Pictures paired with source code
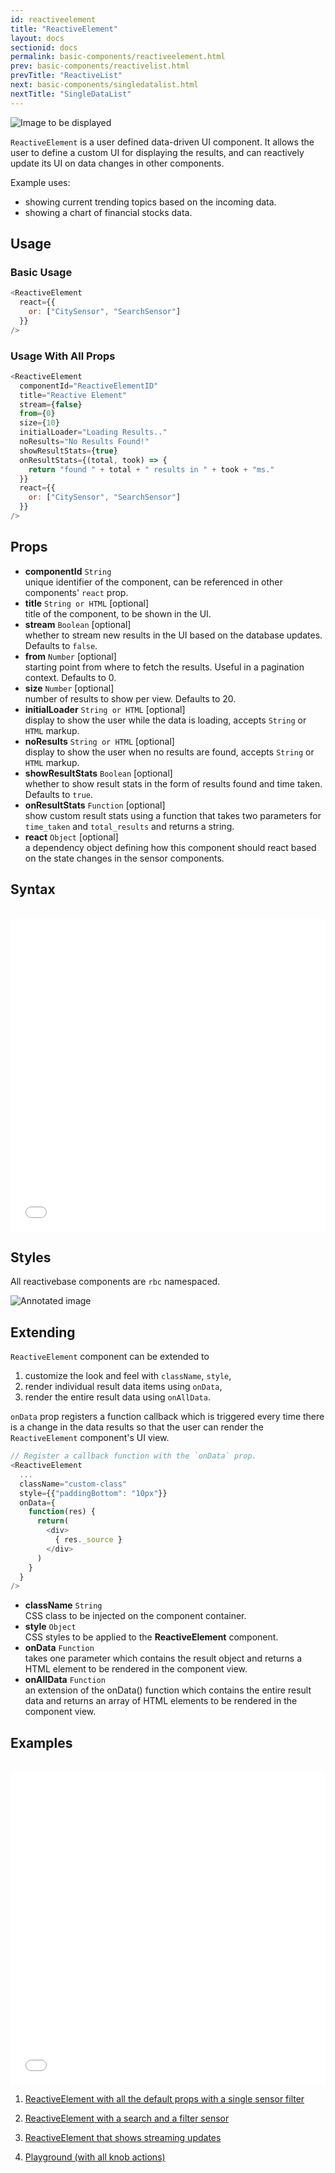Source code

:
 ```yaml
---
id: reactiveelement
title: "ReactiveElement"
layout: docs
sectionid: docs
permalink: basic-components/reactiveelement.html
prev: basic-components/reactivelist.html
prevTitle: "ReactiveList"
next: basic-components/singledatalist.html
nextTitle: "SingleDataList"
---
```


![Image to be displayed](https://i.imgur.com/hwjCLss.png)

`ReactiveElement` is a user defined data-driven UI component. It allows the user to define a custom UI for displaying the results, and can reactively update its UI on data changes in other components.

Example uses:

* showing current trending topics based on the incoming data.
* showing a chart of financial stocks data.

## Usage

### Basic Usage

```js
<ReactiveElement
  react={{
    or: ["CitySensor", "SearchSensor"]
  }}
/>
```

### Usage With All Props

```js
<ReactiveElement
  componentId="ReactiveElementID"
  title="Reactive Element"
  stream={false}
  from={0}
  size={10}
  initialLoader="Loading Results.."
  noResults="No Results Found!"
  showResultStats={true}
  onResultStats={(total, took) => {
    return "found " + total + " results in " + took + "ms."
  }}
  react={{
    or: ["CitySensor", "SearchSensor"]
  }}
/>
```

## Props

- **componentId** `String`  
    unique identifier of the component, can be referenced in other components' `react` prop.
- **title** `String or HTML` [optional]  
    title of the component, to be shown in the UI.
- **stream** `Boolean` [optional]  
    whether to stream new results in the UI based on the database updates. Defaults to `false`.
- **from** `Number` [optional]  
    starting point from where to fetch the results. Useful in a pagination context. Defaults to 0.
- **size** `Number` [optional]  
    number of results to show per view. Defaults to 20.
- **initialLoader** `String or HTML` [optional]  
    display to show the user while the data is loading, accepts `String` or `HTML` markup.
- **noResults** `String or HTML` [optional]  
    display to show the user when no results are found, accepts `String` or `HTML` markup.
- **showResultStats** `Boolean` [optional]  
    whether to show result stats in the form of results found and time taken. Defaults to `true`.
- **onResultStats** `Function` [optional]  
    show custom result stats using a function that takes two parameters for `time_taken` and `total_results` and returns a string.
- **react** `Object` [optional]  
    a dependency object defining how this component should react based on the state changes in the sensor components.

## Syntax

<br>

<iframe height='500' scrolling='no' title='ReactiveElement docs example' src='//codepen.io/divyanshu013/embed/EvBoRO/?height=500&theme-id=light&default-tab=js&embed-version=2' frameborder='no' allowtransparency='true' allowfullscreen='true' style='width: 100%;'>See the Pen <a href='https://codepen.io/divyanshu013/pen/EvBoRO/'>ReactiveElement docs example</a> by Divyanshu (<a href='https://codepen.io/divyanshu013'>@divyanshu013</a>) on <a href='https://codepen.io'>CodePen</a>.
</iframe>

## Styles

All reactivebase components are `rbc` namespaced.

![Annotated image]()

## Extending

`ReactiveElement` component can be extended to
1. customize the look and feel with `className`, `style`,
2. render individual result data items using `onData`,
3. render the entire result data using  `onAllData`.

`onData` prop registers a function callback which is triggered every time there is a change in the data results so that the user can render the `ReactiveElement` component's UI view.

```js
// Register a callback function with the `onData` prop.
<ReactiveElement
  ...
  className="custom-class"
  style={{"paddingBottom": "10px"}}
  onData={
    function(res) {
      return(
        <div>
          { res._source }
        </div>
      )
    }
  }
/>
```

- **className** `String`  
    CSS class to be injected on the component container.
- **style** `Object`  
    CSS styles to be applied to the **ReactiveElement** component.
- **onData** `Function`  
    takes one parameter which contains the result object and returns a HTML element to be rendered in the component view.
- **onAllData** `Function`  
    an extension of the onData() function which contains the entire result data and returns an array of HTML elements to be rendered in the component view.

## Examples

<br>

<iframe height='500' scrolling='no' title='ReactiveElement docs example' src='//codepen.io/divyanshu013/embed/EvBoRO/?height=500&theme-id=light&default-tab=result&embed-version=2' frameborder='no' allowtransparency='true' allowfullscreen='true' style='width: 100%;'>See the Pen <a href='https://codepen.io/divyanshu013/pen/EvBoRO/'>ReactiveElement docs example</a> by Divyanshu (<a href='https://codepen.io/divyanshu013'>@divyanshu013</a>) on <a href='https://codepen.io'>CodePen</a>.
</iframe>

1. [ReactiveElement with all the default props with a single sensor filter](https://opensource.appbase.io/playground/?knob-title=ReactiveElement&selectedKind=search%2FReactiveElement&selectedStory=Basic&full=0&down=1&left=1&panelRight=0&downPanel=storybooks%2Fstorybook-addon-knobs)

2. [ReactiveElement with a search and a filter sensor](https://opensource.appbase.io/playground/?knob-title=ReactiveElement&selectedKind=search%2FReactiveElement&selectedStory=With%20title&full=0&down=1&left=1&panelRight=0&downPanel=storybooks%2Fstorybook-addon-knobs)

3. [ReactiveElement that shows streaming updates](https://opensource.appbase.io/playground/?knob-title=ReactiveElement&knob-placeholder=Select%20city%20from%20the%20list&knob-showResultStats=false&selectedKind=search%2FReactiveElement&selectedStory=Stream&full=0&down=1&left=1&panelRight=0&downPanel=storybooks%2Fstorybook-addon-knobs)

4. [Playground (with all knob actions)](https://opensource.appbase.io/playground/?knob-title=ReactiveElement&knob-placeholder=Select%20city%20from%20the%20list&knob-showResultStats=true&knob-from=0&knob-size=5&knob-initialLoader=Loading%20results..&knob-noResults=No%20results%20found%21%20Try%20a%20different%20filter%20duh..&knob-stream=false&selectedKind=search%2FReactiveElement&selectedStory=Playground&full=0&down=1&left=1&panelRight=0&downPanel=storybooks%2Fstorybook-addon-knobs)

**EXERCISE GOAL:** Filter these records, keeping every line where the word "that" occurs.

**OUTPUT OF THE EXERCISE:**
    show custom result stats using a function that takes two parameters for `time_taken` and `total_results` and returns a string.
`onData` prop registers a function callback which is triggered every time there is a change in the data results so that the user can render the `ReactiveElement` component's UI view.
3. [ReactiveElement that shows streaming updates](https://opensource.appbase.io/playground/?knob-title=ReactiveElement&knob-placeholder=Select%20city%20from%20the%20list&knob-showResultStats=false&selectedKind=search%2FReactiveElement&selectedStory=Stream&full=0&down=1&left=1&panelRight=0&downPanel=storybooks%2Fstorybook-addon-knobs)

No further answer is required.